Below are entries; copy exactly the lines from the one with "time (absolute time)." through the one with "intervals (relative time).", both included, and leave out the rest.
*** Data for this task ***
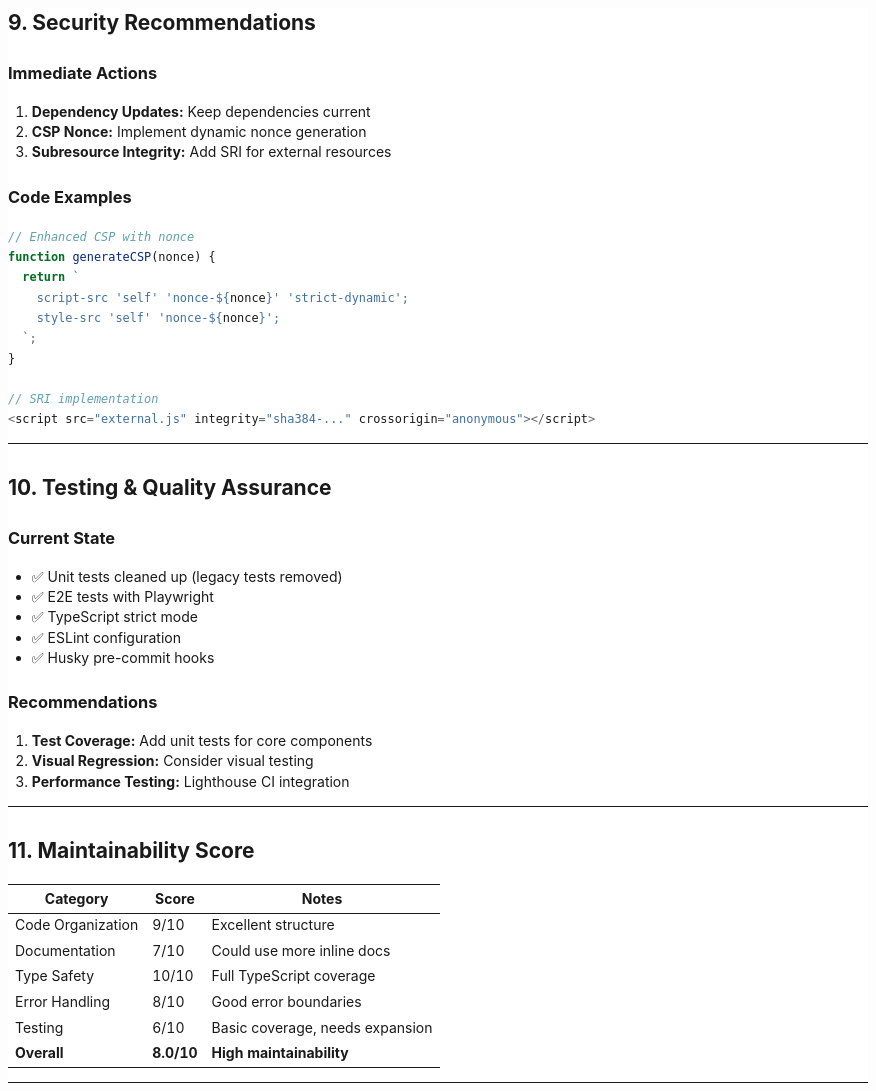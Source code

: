 ## 9. Security Recommendations

### Immediate Actions
1. **Dependency Updates:** Keep dependencies current
2. **CSP Nonce:** Implement dynamic nonce generation
3. **Subresource Integrity:** Add SRI for external resources

### Code Examples
```javascript
// Enhanced CSP with nonce
function generateCSP(nonce) {
  return `
    script-src 'self' 'nonce-${nonce}' 'strict-dynamic';
    style-src 'self' 'nonce-${nonce}';
  `;
}

// SRI implementation
<script src="external.js" integrity="sha384-..." crossorigin="anonymous"></script>
```

---

## 10. Testing & Quality Assurance

### Current State
- ✅ Unit tests cleaned up (legacy tests removed)
- ✅ E2E tests with Playwright
- ✅ TypeScript strict mode
- ✅ ESLint configuration
- ✅ Husky pre-commit hooks

### Recommendations
1. **Test Coverage:** Add unit tests for core components
2. **Visual Regression:** Consider visual testing
3. **Performance Testing:** Lighthouse CI integration

---

## 11. Maintainability Score

| Category | Score | Notes |
|----------|-------|-------|
| Code Organization | 9/10 | Excellent structure |
| Documentation | 7/10 | Could use more inline docs |
| Type Safety | 10/10 | Full TypeScript coverage |
| Error Handling | 8/10 | Good error boundaries |
| Testing | 6/10 | Basic coverage, needs expansion |
| **Overall** | **8.0/10** | **High maintainability** |

---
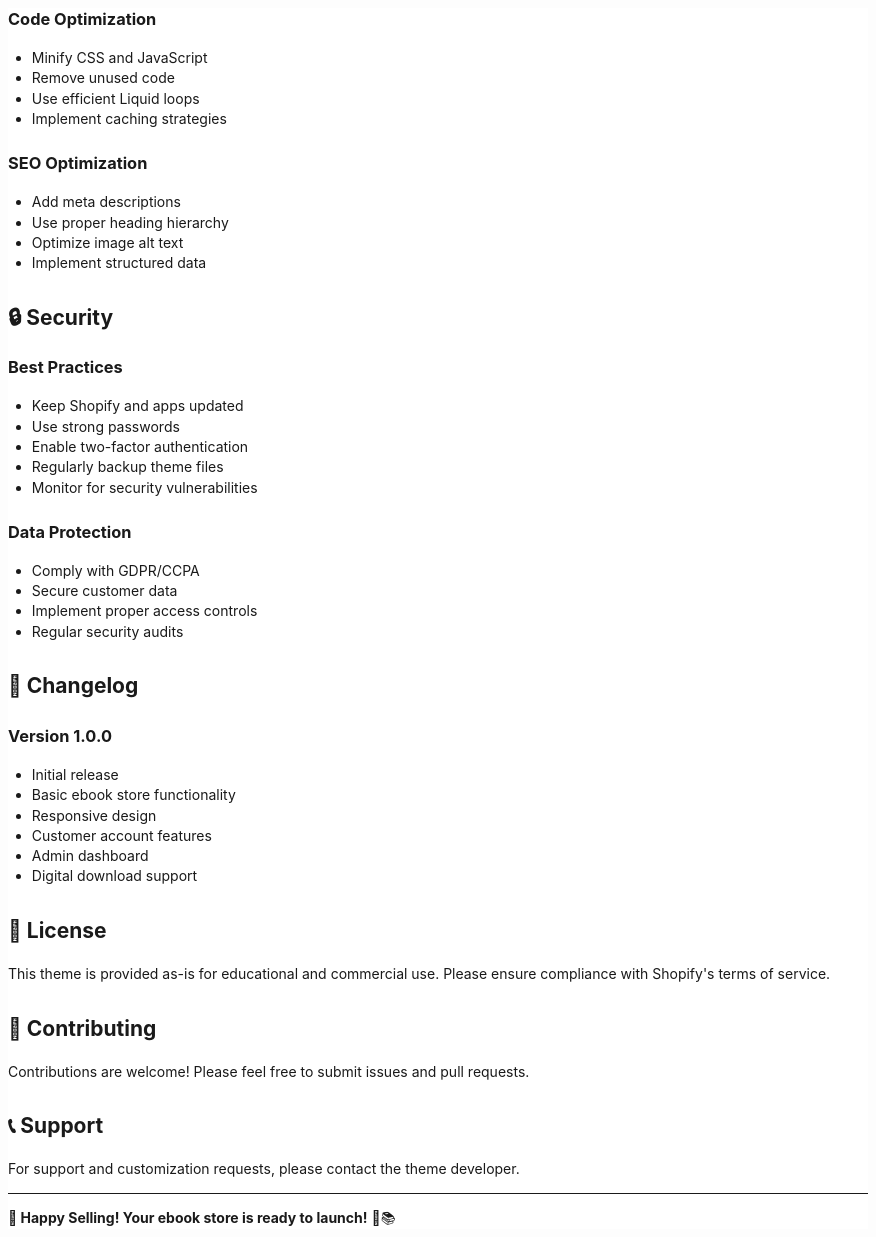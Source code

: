 ### Code Optimization
- Minify CSS and JavaScript
- Remove unused code
- Use efficient Liquid loops
- Implement caching strategies

### SEO Optimization
- Add meta descriptions
- Use proper heading hierarchy
- Optimize image alt text
- Implement structured data

## 🔒 Security

### Best Practices
- Keep Shopify and apps updated
- Use strong passwords
- Enable two-factor authentication
- Regularly backup theme files
- Monitor for security vulnerabilities

### Data Protection
- Comply with GDPR/CCPA
- Secure customer data
- Implement proper access controls
- Regular security audits

## 📝 Changelog

### Version 1.0.0
- Initial release
- Basic ebook store functionality
- Responsive design
- Customer account features
- Admin dashboard
- Digital download support

## 📄 License

This theme is provided as-is for educational and commercial use. Please ensure compliance with Shopify's terms of service.

## 🤝 Contributing

Contributions are welcome! Please feel free to submit issues and pull requests.

## 📞 Support

For support and customization requests, please contact the theme developer.

---

**🎉 Happy Selling! Your ebook store is ready to launch!** 🚀📚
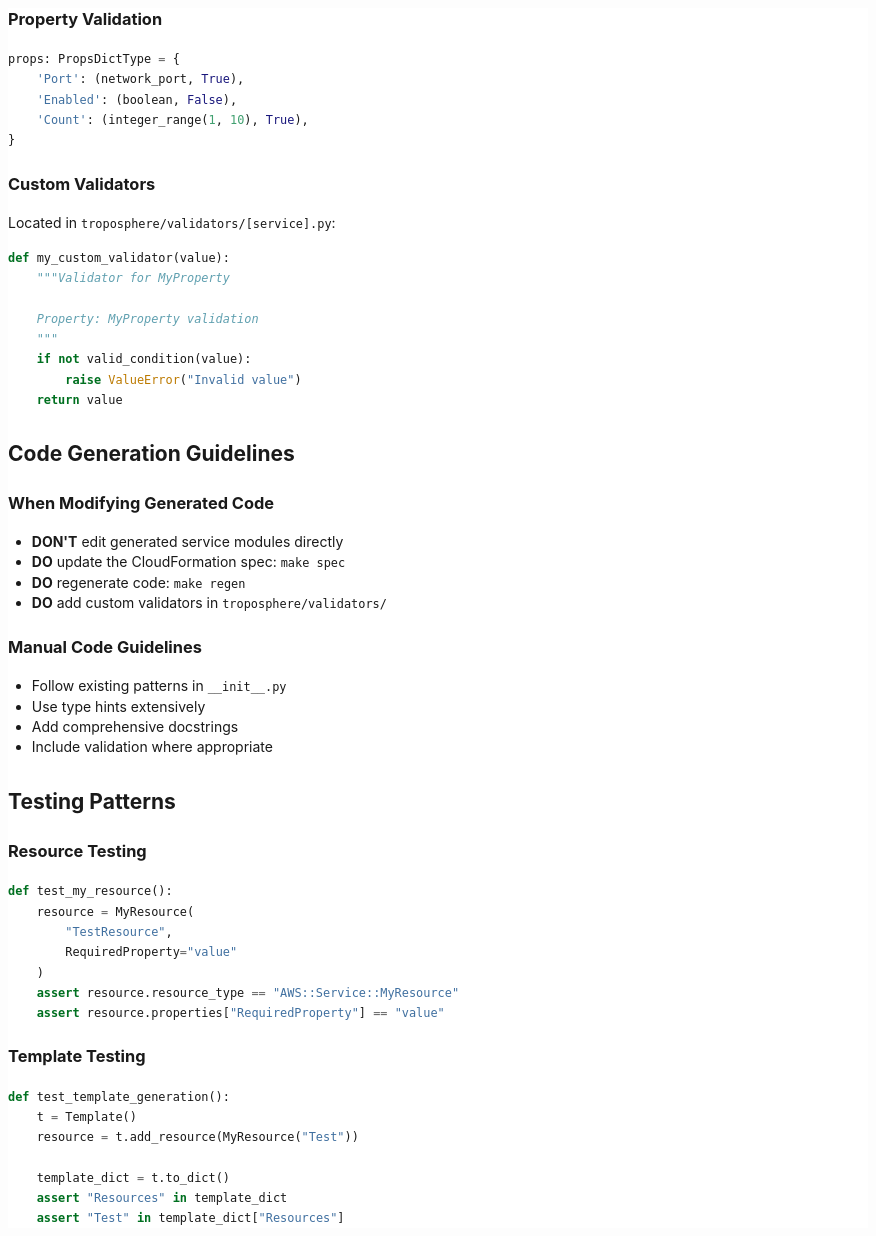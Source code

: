 ### Property Validation
```python
props: PropsDictType = {
    'Port': (network_port, True),
    'Enabled': (boolean, False),
    'Count': (integer_range(1, 10), True),
}
```

### Custom Validators
Located in `troposphere/validators/[service].py`:
```python
def my_custom_validator(value):
    """Validator for MyProperty
    
    Property: MyProperty validation
    """
    if not valid_condition(value):
        raise ValueError("Invalid value")
    return value
```

## Code Generation Guidelines

### When Modifying Generated Code
- **DON'T** edit generated service modules directly
- **DO** update the CloudFormation spec: `make spec`
- **DO** regenerate code: `make regen`
- **DO** add custom validators in `troposphere/validators/`

### Manual Code Guidelines
- Follow existing patterns in `__init__.py`
- Use type hints extensively
- Add comprehensive docstrings
- Include validation where appropriate

## Testing Patterns

### Resource Testing
```python
def test_my_resource():
    resource = MyResource(
        "TestResource",
        RequiredProperty="value"
    )
    assert resource.resource_type == "AWS::Service::MyResource"
    assert resource.properties["RequiredProperty"] == "value"
```

### Template Testing
```python
def test_template_generation():
    t = Template()
    resource = t.add_resource(MyResource("Test"))
    
    template_dict = t.to_dict()
    assert "Resources" in template_dict
    assert "Test" in template_dict["Resources"]
```
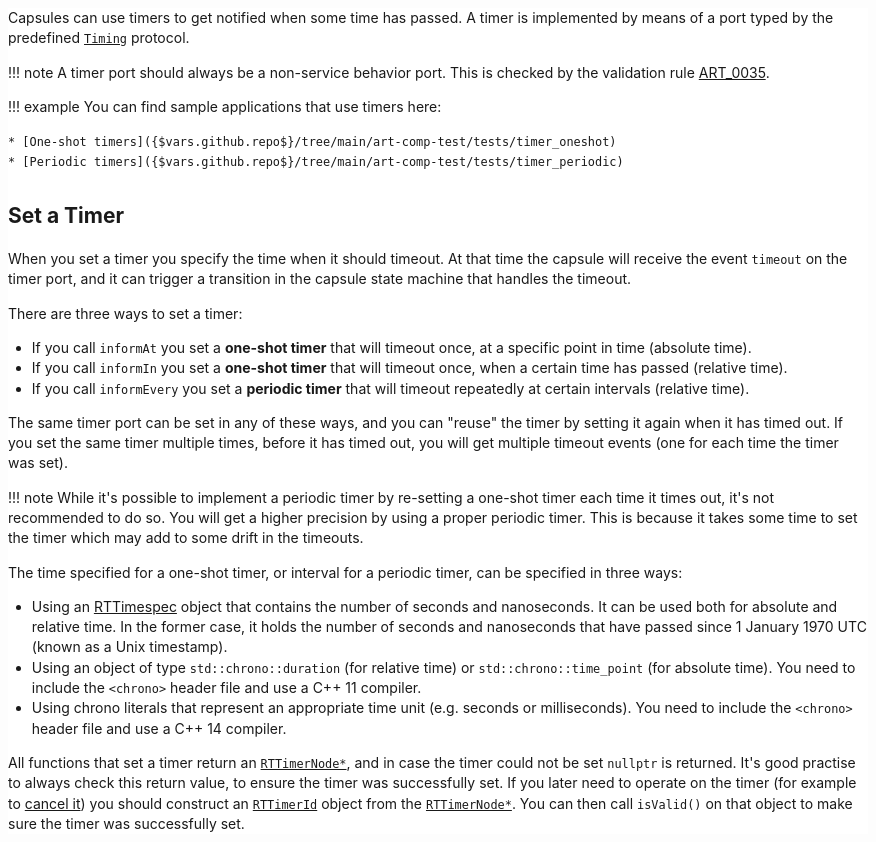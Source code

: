 Capsules can use timers to get notified when some time has passed. A timer is implemented by means of a port typed by the predefined [`Timing`](../targetrts-api/struct_timing.html) protocol. 

!!! note
    A timer port should always be a non-service behavior port. This is checked by the validation rule [ART_0035](../../validation#art_0035_timerserviceport).

!!! example
    You can find sample applications that use timers here:
    
    * [One-shot timers]({$vars.github.repo$}/tree/main/art-comp-test/tests/timer_oneshot)
    * [Periodic timers]({$vars.github.repo$}/tree/main/art-comp-test/tests/timer_periodic)

## Set a Timer
When you set a timer you specify the time when it should timeout. At that time the capsule will receive the event `timeout` on the timer port, and it can trigger a transition in the capsule state machine that handles the timeout.

There are three ways to set a timer:

* If you call `informAt` you set a **one-shot timer** that will timeout once, at a specific point in time (absolute time).
* If you call `informIn` you set a **one-shot timer** that will timeout once, when a certain time has passed (relative time). 
* If you call `informEvery` you set a **periodic timer** that will timeout repeatedly at certain intervals (relative time).

The same timer port can be set in any of these ways, and you can "reuse" the timer by setting it again when it has timed out. If you set the same timer multiple times, before it has timed out, you will get multiple timeout events (one for each time the timer was set). 

!!! note
    While it's possible to implement a periodic timer by re-setting a one-shot timer each time it times out, it's not recommended to do so. You will get a higher precision by using a proper periodic timer. This is because it takes some time to set the timer which may add to some drift in the timeouts.

The time specified for a one-shot timer, or interval for a periodic timer, can be specified in three ways:

* Using an [RTTimespec](../targetrts-api/struct_r_t_timespec.html) object that contains the number of seconds and nanoseconds. It can be used both for absolute and relative time. In the former case, it holds the number of seconds and nanoseconds that have passed since 1 January 1970 UTC (known as a Unix timestamp).
* Using an object of type `std::chrono::duration` (for relative time) or `std::chrono::time_point` (for absolute time). You need to include the `<chrono>` header file and use a C++ 11 compiler.
* Using chrono literals that represent an appropriate time unit (e.g. seconds or milliseconds). You need to include the `<chrono>` header file and use a C++ 14 compiler.

All functions that set a timer return an [`RTTimerNode*`](../targetrts-api/class_r_t_timer_node.html), and in case the timer could not be set `nullptr` is returned. It's good practise to always check this return value, to ensure the timer was successfully set. If you later need to operate on the timer (for example to [cancel it](#cancel-a-timer)) you should construct an [`RTTimerId`](../targetrts-api/class_r_t_timer_id.html) object from the [`RTTimerNode*`](../targetrts-api/class_r_t_timer_node.html). You can then call `isValid()` on that object to make sure the timer was successfully set. 
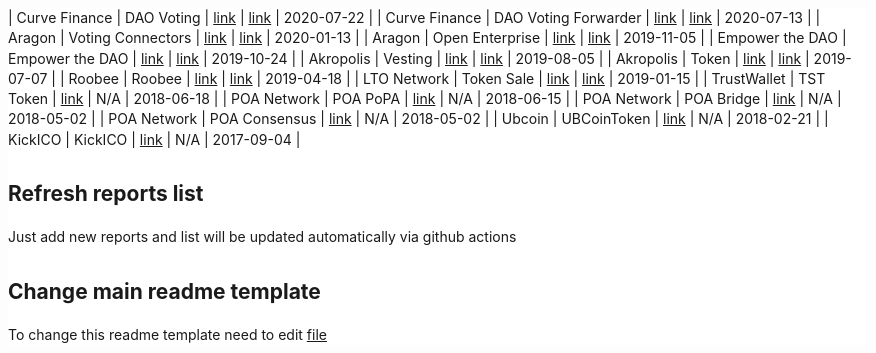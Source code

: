 | Curve Finance | DAO Voting | [link](https://github.com/mixbytes/audits_public/blob/master/Curve%20Finance/DAO%20Voting/README.md) | [link](https://github.com/mixbytes/audits_public/blob/master/Curve%20Finance/DAO%20Voting/Curve%20Finance%20DAO%20Voting%20Security%20Audit%20Report.pdf) | 2020-07-22 |
| Curve Finance | DAO Voting Forwarder | [link](https://github.com/mixbytes/audits_public/blob/master/Curve%20Finance/DAO%20Voting%20Forwarder/README.md) | [link](https://github.com/mixbytes/audits_public/blob/master/Curve%20Finance/DAO%20Voting%20Forwarder/Curve%20Finance%20DAO%20Voting%20Forwarder%20Security%20Audit%20Report.pdf) | 2020-07-13 |
| Aragon | Voting Connectors | [link](https://github.com/mixbytes/audits_public/blob/master/Aragon/Voting%20Connectors/README.md) | [link](https://github.com/mixbytes/audits_public/blob/master/Aragon/Voting%20Connectors/Aragon%20Voting%20Connectors%20Security%20Audit%20Report.pdf) | 2020-01-13 |
| Aragon | Open Enterprise | [link](https://github.com/mixbytes/audits_public/blob/master/Aragon/Open%20Enterprise/README.md) | [link](https://github.com/mixbytes/audits_public/blob/master/Aragon/Open%20Enterprise/Aragon%20Open%20Enterprise%20Security%20Audit%20Report.pdf) | 2019-11-05 |
| Empower the DAO | Empower the DAO | [link](https://github.com/mixbytes/audits_public/blob/master/Empower%20the%20DAO/README.md) | [link](https://github.com/mixbytes/audits_public/blob/master/Empower%20the%20DAO/Empower%20the%20DAO%20Security%20Audit%20Report.pdf) | 2019-10-24 |
| Akropolis | Vesting | [link](https://github.com/mixbytes/audits_public/blob/master/Akropolis/Vesting/README.md) | [link](https://github.com/mixbytes/audits_public/blob/master/Akropolis/Vesting/Akropolis%20Vesting%20Security%20Audit%20Report.pdf) | 2019-08-05 |
| Akropolis | Token | [link](https://github.com/mixbytes/audits_public/blob/master/Akropolis/Token/README.md) | [link](https://github.com/mixbytes/audits_public/blob/master/Akropolis/Token/Akropolis%20Token%20Smart%20Contract%20Audit%20Report.pdf) | 2019-07-07 |
| Roobee | Roobee | [link](https://github.com/mixbytes/audits_public/blob/master/Roobee/README.md) | [link](https://github.com/mixbytes/audits_public/blob/master/Roobee/Roobee%20Token%20Security%20Audit%20Report.pdf) | 2019-04-18 |
| LTO Network | Token Sale | [link](https://github.com/mixbytes/audits_public/blob/master/LTO%20Network/Token%20Sale/README.md) | [link](https://github.com/mixbytes/audits_public/blob/master/LTO%20Network/Token%20Sale/LTO%20Network%20Token%20Sale%20Security%20Audit%20Report.pdf) | 2019-01-15 |
| TrustWallet | TST Token | [link](https://github.com/mixbytes/audits_public/blob/master/TrustWallet/TST%20Token/README.md) | N/A | 2018-06-18 |
| POA Network | POA PoPA | [link](https://github.com/mixbytes/audits_public/blob/master/POA%20Network/POA%20PoPA/README.md) | N/A | 2018-06-15 |
| POA Network | POA Bridge | [link](https://github.com/mixbytes/audits_public/blob/master/POA%20Network/POA%20Bridge/README.md) | N/A | 2018-05-02 |
| POA Network | POA Consensus | [link](https://github.com/mixbytes/audits_public/blob/master/POA%20Network/POA%20Consensus/README.md) | N/A | 2018-05-02 |
| Ubcoin | UBCoinToken | [link](https://github.com/mixbytes/audits_public/blob/master/Ubcoin/UBCoinToken/README.md) | N/A | 2018-02-21 |
| KickICO | KickICO | [link](https://github.com/mixbytes/audits_public/blob/master/KickICO/README.md) | N/A | 2017-09-04 |


## Refresh reports list
Just add new reports and list will be updated automatically via github actions

## Change main readme template
To change this readme template need to edit [file](.scripts/main_readme_template.md)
*** End of Data for this task ***
■ Task answer ■
* If you call `informAt` you set a **one-shot timer** that will timeout once, at a specific point in time (absolute time).
* If you call `informIn` you set a **one-shot timer** that will timeout once, when a certain time has passed (relative time). 
* If you call `informEvery` you set a **periodic timer** that will timeout repeatedly at certain intervals (relative time).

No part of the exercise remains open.